● **What you should do**
For the entries below, report every line that includes the word "License".

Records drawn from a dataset
··········

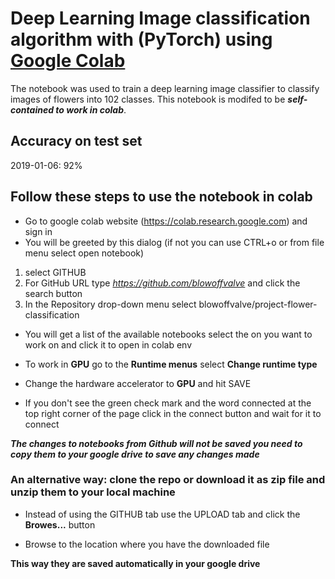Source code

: # Deep Learning Image classification algorithm with (PyTorch) using [Google Colab](https://colab.research.google.com)

The notebook was used to train a deep learning image classifier to classify images of flowers into 102 classes. This notebook is modifed to be ***self-contained to work in colab***. 

## Accuracy on test set
   2019-01-06: 92%

## Follow these steps to use the notebook in colab
* Go to google colab website (https://colab.research.google.com) and sign in
* You will be greeted by this dialog (if not you can use CTRL+o or from file menu select open notebook)

1. select GITHUB
2. For GitHub URL type *https://github.com/blowoffvalve* and click the search button
3. In the Repository drop-down menu select blowoffvalve/project-flower-classification

* You will get a list of the available notebooks select the on you want to work on and click it to open in colab env


* To work in **GPU** go to the **Runtime menus** select **Change runtime type**


* Change the hardware accelerator to **GPU** and hit SAVE


* If you don't see the green check mark and the word connected at the top right corner of the page click in the connect button and wait for it to connect

***The changes to notebooks from Github will not be saved you need to copy them to your google drive to save any changes made***

### An alternative way: clone the repo or download it as zip file and unzip them to your local machine
* Instead of using the GITHUB tab use the UPLOAD tab and click the **Browes...** button


* Browse to the location where you have the downloaded file


**This way they are saved automatically in your google drive**
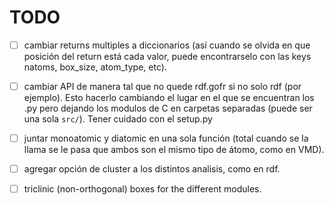 # TODO

- [ ] cambiar returns multiples a diccionarios (así cuando se olvida en que
      posición del return está cada valor, puede encontrarselo con las keys
      natoms, box_size, atom_type, etc).

- [ ] cambiar API de manera tal que no quede rdf.gofr si no solo rdf (por ejemplo).
      Esto hacerlo cambiando el lugar en el que se encuentran los .py pero dejando
      los modulos de C en carpetas separadas (puede ser una sola `src/`). Tener
      cuidado con el setup.py

- [ ] juntar monoatomic y diatomic en una sola función (total cuando se la llama
      se le pasa que ambos son el mismo tipo de átomo, como en VMD).

- [ ] agregar opción de cluster a los distintos analisis, como en rdf.

- [ ] triclinic (non-orthogonal) boxes for the different modules.
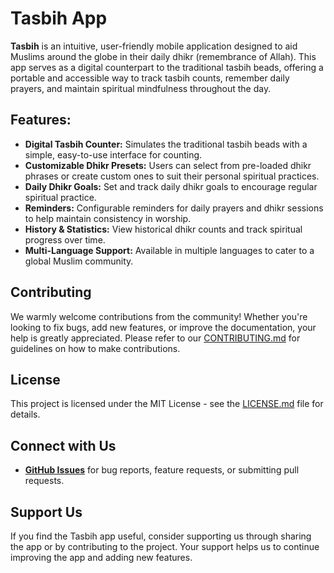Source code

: # Tasbih App

**Tasbih** is an intuitive, user-friendly mobile application designed to aid Muslims around the globe in their daily dhikr (remembrance of Allah). This app serves as a digital counterpart to the traditional tasbih beads, offering a portable and accessible way to track tasbih counts, remember daily prayers, and maintain spiritual mindfulness throughout the day.

## Features:
- **Digital Tasbih Counter:** Simulates the traditional tasbih beads with a simple, easy-to-use interface for counting.
- **Customizable Dhikr Presets:** Users can select from pre-loaded dhikr phrases or create custom ones to suit their personal spiritual practices.
- **Daily Dhikr Goals:** Set and track daily dhikr goals to encourage regular spiritual practice.
- **Reminders:** Configurable reminders for daily prayers and dhikr sessions to help maintain consistency in worship.
- **History & Statistics:** View historical dhikr counts and track spiritual progress over time.
- **Multi-Language Support:** Available in multiple languages to cater to a global Muslim community.

## Contributing
We warmly welcome contributions from the community! Whether you're looking to fix bugs, add new features, or improve the documentation, your help is greatly appreciated. Please refer to our [CONTRIBUTING.md](#) for guidelines on how to make contributions.

## License
This project is licensed under the MIT License - see the [LICENSE.md](#) file for details.

## Connect with Us
- **[GitHub Issues](#)** for bug reports, feature requests, or submitting pull requests.

## Support Us
If you find the Tasbih app useful, consider supporting us through sharing the app or by contributing to the project. Your support helps us to continue improving the app and adding new features.
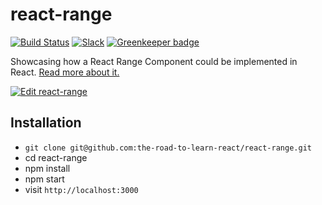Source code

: # react-range

[![Build Status](https://travis-ci.org/the-road-to-learn-react/react-range.svg?branch=master)](https://travis-ci.org/the-road-to-learn-react/react-range) [![Slack](https://slack-the-road-to-learn-react.wieruch.com/badge.svg)](https://slack-the-road-to-learn-react.wieruch.com/) [![Greenkeeper badge](https://badges.greenkeeper.io/the-road-to-learn-react/react-range.svg)](https://greenkeeper.io/)

Showcasing how a React Range Component could be implemented in React. [Read more about it.](https://www.robinwieruch.de/react-range/)

[![Edit react-range](https://codesandbox.io/static/img/play-codesandbox.svg)](https://codesandbox.io/s/github/the-road-to-learn-react/react-range/tree/master/?fontsize=14)

## Installation

- `git clone git@github.com:the-road-to-learn-react/react-range.git`
- cd react-range
- npm install
- npm start
- visit `http://localhost:3000`
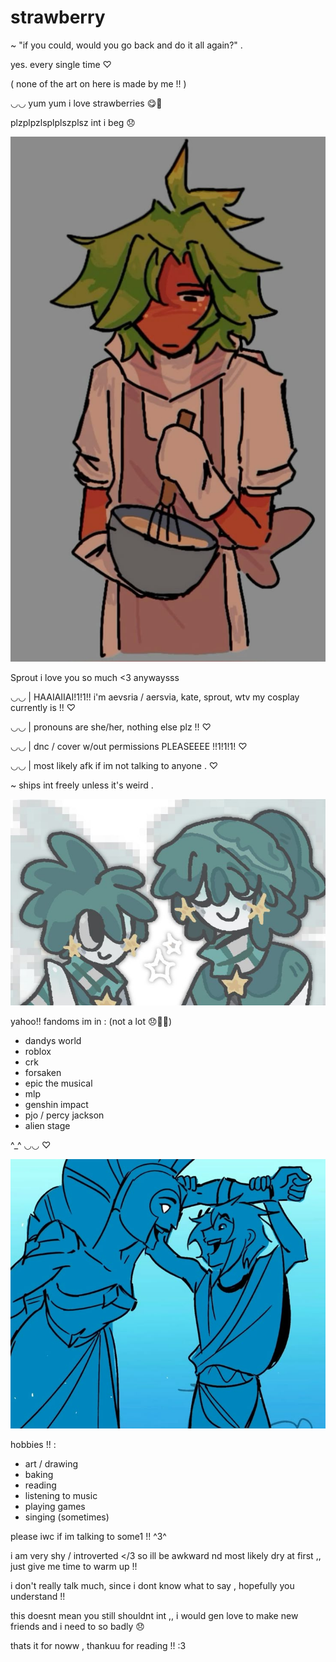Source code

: # strawberry 

~ "if you could, would you go back and do it all again?" .

yes. every single time ♡

( none of the art on here is made by me !! )

◡◡ yum yum i love strawberries 😋🍓

plzplpzlsplplszplsz int i beg 😞

![image alt](https://github.com/aevsria/hi/blob/main/hmm.jpg?raw=true)

Sprout i love you so much <3 anywaysss

◡◡ | HAAIAIIAI!1!1!! i'm aevsria / aersvia, kate, sprout, wtv my cosplay currently is !! ♡


◡◡ | pronouns are she/her, nothing else plz !! ♡


◡◡ | dnc / cover w/out permissions PLEASEEEE !!1!1!1! ♡ 


◡◡ | most likely afk if im not talking to anyone . ♡

~ ships int freely unless it's weird .

![image alt](https://github.com/aevsria/hi/blob/main/s%20s%20s%20s.jpg?raw=true)

yahoo!! fandoms im in : (not a lot 😞🙏🏻)
- dandys world
- roblox
- crk
- forsaken
- epic the musical
- mlp
- genshin impact
- pjo / percy jackson
- alien stage

^_^ ◡◡ ♡

![image alt](https://github.com/aevsria/hi/blob/main/athena.jpg?raw=true)

hobbies !! :

- art / drawing
- baking
- reading
- listening to music
- playing games
- singing (sometimes)

please iwc if im talking to some1 !! ^3^

i am very shy / introverted </3 so ill be awkward nd most likely dry at first ,, just give me time to warm up !!

i don't really talk much, since i dont know what to say , hopefully you understand !!

this doesnt mean you still shouldnt int ,, i would gen love to make new friends and i need to so badly 😞

thats it for noww , thankuu for reading !! :3

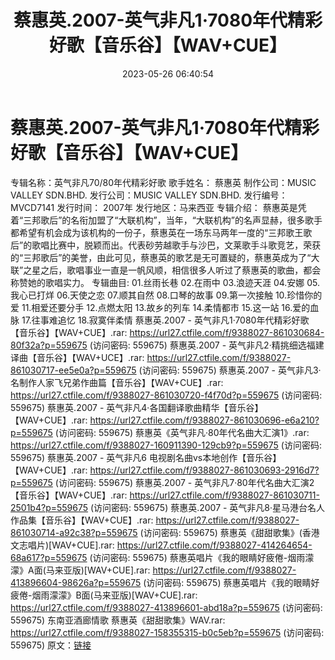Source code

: ﻿---
title: 蔡惠英.2007-英气非凡1·7080年代精彩好歌【音乐谷】【WAV+CUE】
date: 2023-05-26 06:40:54
categories: WAV车载音乐、镜像
tags: 华语中文
---
# 蔡惠英.2007-英气非凡1·7080年代精彩好歌【音乐谷】【WAV+CUE】

专辑名称：英气非凡70/80年代精彩好歌
歌手姓名： 蔡惠英
制作公司：MUSIC VALLEY SDN.BHD.
发行公司：MUSIC VALLEY SDN.BHD.
发行编号： MVCD7141
发行时间： 2007年
发行地区：马来西亚
专辑介绍：
蔡惠英是凭着“三邦歌后”的名衔加盟了“大联机构”，当年，“大联机构”的名声显赫，很多歌手都希望有机会成为该机构的一份子，蔡惠英在一场东马两年一度的“三邦歌王歌后”的歌唱比赛中，脱颖而出。代表砂劳越歌手与沙巴，文莱歌手斗歌竞艺，荣获的“三邦歌后”的美誉，由此可见，蔡惠英的歌艺是无可置疑的，蔡惠英成为了“大联”之星之后，歌唱事业一直是一帆风顺，相信很多人听过了蔡惠英的歌曲，都会称赞她的歌唱实力。
专辑曲目:
01.丝雨长巷
02.在雨中
03.浪迹天涯
04.安娜
05.我心已打烊
06.天使之恋
07.顺其自然
08.口琴的故事
09.第一次接触
10.珍惜你的爱
11.相爱还要分手
12.点燃太阳
13.故乡的列车
14.柔情都市
15.这一站
16.爱的血脉
17.往事难追忆
18.寂寞伴柔情
蔡惠英.2007 - 英气非凡1·7080年代精彩好歌【音乐谷】【WAV+CUE】.rar: https://url27.ctfile.com/f/9388027-861030684-80f32a?p=559675
(访问密码: 559675)
蔡惠英.2007 - 英气非凡2·精挑细选福建译曲【音乐谷】【WAV+UCE】.rar: https://url27.ctfile.com/f/9388027-861030717-ee5e0a?p=559675
(访问密码: 559675)
蔡惠英.2007 - 英气非凡3·名制作人家飞兄弟作曲篇【音乐谷】【WAV+CUE】.rar: https://url27.ctfile.com/f/9388027-861030720-f4f70d?p=559675
(访问密码: 559675)
蔡惠英.2007 - 英气非凡4·各国翻译歌曲精华【音乐谷】【WAV+CUE】.rar: https://url27.ctfile.com/f/9388027-861030696-e6a210?p=559675
(访问密码: 559675)
蔡惠英《英气非凡·80年代名曲大汇演1》.rar: https://url27.ctfile.com/f/9388027-160911390-129cb9?p=559675
(访问密码: 559675)
蔡惠英.2007 - 英气非凡6 电视剧名曲vs本地创作【音乐谷】【WAV+CUE】.rar: https://url27.ctfile.com/f/9388027-861030693-2916d7?p=559675
(访问密码: 559675)
蔡惠英.2007 - 英气非凡7·80年代名曲大汇演2【音乐谷】【WAV+CUE】.rar: https://url27.ctfile.com/f/9388027-861030711-2501b4?p=559675
(访问密码: 559675)
蔡惠英.2007 - 英气非凡8·星马港台名人作品集【音乐谷】【WAV+CUE】.rar: https://url27.ctfile.com/f/9388027-861030714-a92c38?p=559675
(访问密码: 559675)
蔡惠英《甜甜歌集》(香港文志唱片)[WAV+CUE].rar: https://url27.ctfile.com/f/9388027-414264654-68a617?p=559675
(访问密码: 559675)
蔡惠英唱片《我的眼睛好疲倦-烟雨濛濛》A面(马来亚版)[WAV+CUE].rar: https://url27.ctfile.com/f/9388027-413896604-98626a?p=559675
(访问密码: 559675)
蔡惠英唱片《我的眼睛好疲倦-烟雨濛濛》B面(马来亚版)[WAV+CUE].rar: https://url27.ctfile.com/f/9388027-413896601-abd18a?p=559675
(访问密码: 559675)
东南亚酒廊情歌 蔡惠英《甜甜歌集》WAV.rar: https://url27.ctfile.com/f/9388027-158355315-b0c5eb?p=559675
(访问密码: 559675)
原文：[链接](https://blog.sina.com.cn/s/blog_1647c7e760103121j.html)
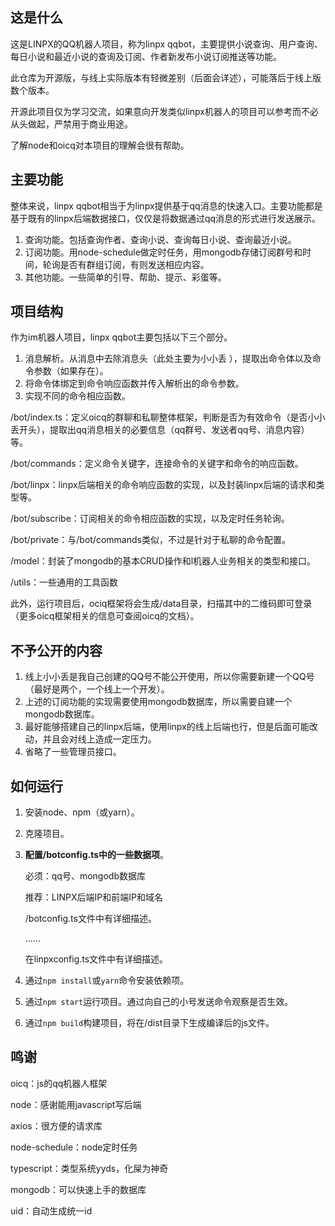 ## 这是什么

这是LINPX的QQ机器人项目，称为linpx qqbot，主要提供小说查询、用户查询、每日小说和最近小说的查询及订阅、作者新发布小说订阅推送等功能。

此仓库为开源版，与线上实际版本有轻微差别（后面会详述），可能落后于线上版数个版本。

开源此项目仅为学习交流，如果意向开发类似linpx机器人的项目可以参考而不必从头做起，严禁用于商业用途。

了解node和oicq对本项目的理解会很有帮助。



## 主要功能

整体来说，linpx qqbot相当于为linpx提供基于qq消息的快速入口。主要功能都是基于既有的linpx后端数据接口，仅仅是将数据通过qq消息的形式进行发送展示。

1. 查询功能。包括查询作者、查询小说、查询每日小说、查询最近小说。
2. 订阅功能。用node-schedule做定时任务，用mongodb存储订阅群号和时间，轮询是否有群组订阅，有则发送相应内容。
3. 其他功能。一些简单的引导、帮助、提示、彩蛋等。




## 项目结构

作为im机器人项目，linpx qqbot主要包括以下三个部分。

1. 消息解析。从消息中去除消息头（此处主要为小小丢 ），提取出命令体以及命令参数（如果存在）。
2. 将命令体绑定到命令响应函数并传入解析出的命令参数。
3. 实现不同的命令相应函数。



/bot/index.ts：定义oicq的群聊和私聊整体框架，判断是否为有效命令（是否小小丢开头），提取出qq消息相关的必要信息（qq群号、发送者qq号、消息内容）等。

/bot/commands：定义命令关键字，连接命令的关键字和命令的响应函数。

/bot/linpx：linpx后端相关的命令响应函数的实现，以及封装linpx后端的请求和类型等。

/bot/subscribe：订阅相关的命令相应函数的实现，以及定时任务轮询。

/bot/private：与/bot/commands类似，不过是针对于私聊的命令配置。

/model：封装了mongodb的基本CRUD操作和l机器人业务相关的类型和接口。

/utils：一些通用的工具函数



此外，运行项目后，ociq框架将会生成/data目录，扫描其中的二维码即可登录（更多oicq框架相关的信息可查阅oicq的文档）。



## 不予公开的内容

1. 线上小小丢是我自己创建的QQ号不能公开使用，所以你需要新建一个QQ号（最好是两个，一个线上一个开发）。
2. 上述的订阅功能的实现需要使用mongodb数据库，所以需要自建一个mongodb数据库。
3. 最好能够搭建自己的linpx后端，使用linpx的线上后端也行，但是后面可能改动，并且会对线上造成一定压力。
4. 省略了一些管理员接口。



## 如何运行

1. 安装node、npm（或yarn）。

2. 克隆项目。

3. **配置/botconfig.ts中的一些数据项**。

   必须：qq号、mongodb数据库

   推荐：LINPX后端IP和前端IP和域名

   /botconfig.ts文件中有详细描述。

   ……

   在linpxconfig.ts文件中有详细描述。

4. 通过`npm install`或`yarn`命令安装依赖项。

5. 通过`npm start`运行项目。通过向自己的小号发送命令观察是否生效。

6. 通过`npm build`构建项目，将在/dist目录下生成编译后的js文件。



## 鸣谢

oicq：js的qq机器人框架

node：感谢能用javascript写后端

axios：很方便的请求库

node-schedule：node定时任务

typescript：类型系统yyds，化屎为神奇

mongodb：可以快速上手的数据库

uid：自动生成统一id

··········

● **Task result**
## License
This project is licensed under the MIT License - see the [LICENSE.md](#) file for details.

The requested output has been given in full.